Is GOLAP the Next Wave for Big Data Warehousing?
The 1990s and 2000s saw the rise of the relational databases for transaction processing (OLTP) as well as analytical processing (OLAP). As the volume and variety of data explodes in the 2010s, database experts are looking to parallel graph analytic database– what some are calling GOLAP data warehouses — to enable the timely extraction of insights.
The biggest proponent of the GOLAP data warehouse concept at this point is Cambridge Semantics, the company behind the Anzo data lake offering. The Boston, Massachusetts company’s GOLAP offering includes a parallel graph database, called AnzoGraph, along with a collection of tools that help to automate core functions, like data modeling, transformation, and query-building (the rest of the Anzo Smart Data Lake suite).
Barry Zane, the vice president of engineering for Cambridge Semantics (via its SPARQL City acquisition), knows a thing or two about developing parallel databases.

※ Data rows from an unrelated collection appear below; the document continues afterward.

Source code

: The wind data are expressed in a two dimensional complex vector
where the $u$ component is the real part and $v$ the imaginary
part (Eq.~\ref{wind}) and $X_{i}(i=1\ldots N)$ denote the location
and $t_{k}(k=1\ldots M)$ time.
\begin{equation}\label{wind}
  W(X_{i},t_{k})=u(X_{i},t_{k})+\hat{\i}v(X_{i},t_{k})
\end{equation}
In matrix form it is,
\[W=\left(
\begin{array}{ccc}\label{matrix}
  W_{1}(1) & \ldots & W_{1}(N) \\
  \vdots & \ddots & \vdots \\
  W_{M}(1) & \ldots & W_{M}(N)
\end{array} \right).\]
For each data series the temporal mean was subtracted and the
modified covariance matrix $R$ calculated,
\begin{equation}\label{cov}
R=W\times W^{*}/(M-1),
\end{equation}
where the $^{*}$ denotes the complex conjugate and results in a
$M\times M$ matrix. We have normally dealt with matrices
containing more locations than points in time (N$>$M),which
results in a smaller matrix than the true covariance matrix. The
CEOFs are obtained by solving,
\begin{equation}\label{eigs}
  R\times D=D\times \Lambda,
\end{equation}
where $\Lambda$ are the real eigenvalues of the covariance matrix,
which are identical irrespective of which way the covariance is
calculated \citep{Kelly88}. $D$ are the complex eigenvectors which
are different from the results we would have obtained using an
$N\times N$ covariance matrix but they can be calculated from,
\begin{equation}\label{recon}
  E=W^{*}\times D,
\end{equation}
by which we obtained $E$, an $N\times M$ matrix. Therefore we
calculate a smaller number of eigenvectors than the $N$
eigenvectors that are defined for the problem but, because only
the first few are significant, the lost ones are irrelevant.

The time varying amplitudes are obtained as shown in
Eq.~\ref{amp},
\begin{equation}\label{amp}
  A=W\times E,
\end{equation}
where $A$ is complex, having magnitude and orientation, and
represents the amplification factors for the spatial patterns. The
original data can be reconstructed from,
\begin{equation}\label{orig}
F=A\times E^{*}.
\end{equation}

After all, Zane was the founder and CTO of ParAccel, the massively parallel processing (MPP) column-oriented relational database that was bought by Actian and forms the basis for Amazon Redshift, and a founder and the VP of technology for Netezza, the MPP column-oriented database acquired IBM.
As Zane explains, parallelism was the critical architectural breakthrough that enabled MPP database users to get answers to SQL queries within sub-second or several-second timeframes. “When we run on a cluster, which is our typical deployment, every query is able to leverage every core on the cluster,” he tells Datanami. “You can’t wait overnight for your analytic queries. You need interactive online capabilities.”
Just as parallel MPP databases enabled massive OLAP processing for data that mostly originated in row-oriented transaction-oriented databases, the advent of graph OLAP warehouses, or GOLAP warehouses, now is bringing parallelism to bear on data originating in transaction-oriented (sometimes called operational) graph databases, such as Neo4j, Titan, or Amazon Neptune, Zane says.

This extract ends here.